Assignment: Return the data below exactly, but only from the line containing "of categories such" through the line containing "[Celestrak](https://www.celestrak.com/NORAD/elements)", with both of those lines included.

Extracted data:

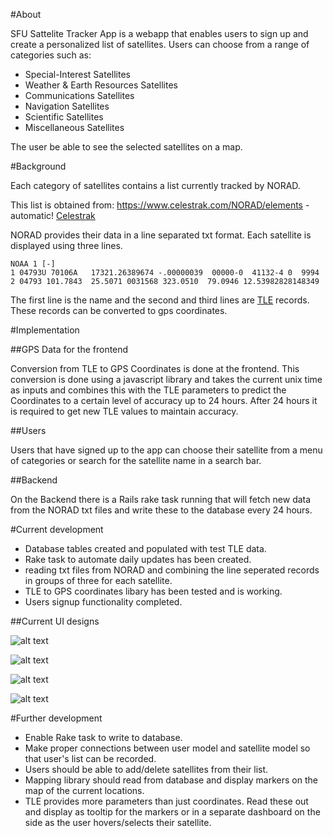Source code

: #About

SFU Sattelite Tracker App is a webapp that enables users to sign up and
create a personalized list of satellites. Users can choose from a range
of categories such as:

* Special-Interest Satellites
* Weather & Earth Resources Satellites
* Communications Satellites
* Navigation Satellites
* Scientific Satellites
* Miscellaneous Satellites

The user be able to see the selected satellites on a map.

#Background

Each category of satellites contains a list currently tracked by NORAD.

This list is obtained from:
https://www.celestrak.com/NORAD/elements - automatic!
[Celestrak](https://www.celestrak.com/NORAD/elements)

NORAD provides their data in a line separated txt format.
Each satellite is displayed using three lines.

`NOAA 1 [-]`              
`1 04793U 70106A   17321.26389674 -.00000039  00000-0  41132-4 0  9994`
`2 04793 101.7843  25.5071 0031568 323.0510  79.0946 12.53982828148349`

The first line is the name and the second and third lines are [TLE](https://spaceflight.nasa.gov/realdata/sightings/SSapplications/Post/JavaSSOP/SSOP_Help/tle_def.html) records.
These records can be converted to gps coordinates.

#Implementation

##GPS Data for the frontend

Conversion from TLE to GPS Coordinates is done at the frontend.
This conversion is done using a javascript library and takes the current unix time as inputs and combines this with the TLE parameters to predict the Coordinates to a certain level of accuracy up to 24 hours.
After 24 hours it is required to get new TLE values to maintain accuracy.

##Users

Users that have signed up to the app can choose their satellite from a menu of categories or search for the satellite name in a search bar.

##Backend

On the Backend there is a Rails rake task running that will fetch new data from the NORAD txt files and write these to the database every 24 hours.

#Current development

* Database tables created and populated with test TLE data.
* Rake task to automate daily updates has been created.
* reading txt files from NORAD and combining the line seperated records in groups of three for each satellite.
* TLE to GPS coordinates libary has been tested and is working.
* Users signup functionality completed.

##Current UI designs

![alt text](https://csil-git1.cs.surrey.sfu.ca/mhzhao/CMPT470Project/uploads/14edcc5cce5fd1b8ce26e67241f7a622/image.png "user menu")

![alt text](https://csil-git1.cs.surrey.sfu.ca/mhzhao/CMPT470Project/uploads/562449322e2d78ce3db6d73f67149823/image.png "User Login")

![alt text](https://csil-git1.cs.surrey.sfu.ca/mhzhao/CMPT470Project/uploads/a2a47edee1090a8543b1e93b34be94e9/image.png "User Dashboard V1")

![alt text](https://csil-git1.cs.surrey.sfu.ca/mhzhao/CMPT470Project/uploads/19b5ff64f8a06adf012f750b2f52f69e/image.png "User Dashboard V2")

#Further development

* Enable Rake task to write to database.
* Make proper connections between user model and satellite model so that user's list can be recorded.
* Users should be able to add/delete satellites from their list.
* Mapping library should read from database and display markers on the map of the current locations.
* TLE provides more parameters than just coordinates. Read these out and display as tooltip for the markers or in a separate dashboard
on the side as the user hovers/selects their satellite.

Answer to the exercise:
of categories such as:

* Special-Interest Satellites
* Weather & Earth Resources Satellites
* Communications Satellites
* Navigation Satellites
* Scientific Satellites
* Miscellaneous Satellites

The user be able to see the selected satellites on a map.

#Background

Each category of satellites contains a list currently tracked by NORAD.

This list is obtained from:
https://www.celestrak.com/NORAD/elements - automatic!
[Celestrak](https://www.celestrak.com/NORAD/elements)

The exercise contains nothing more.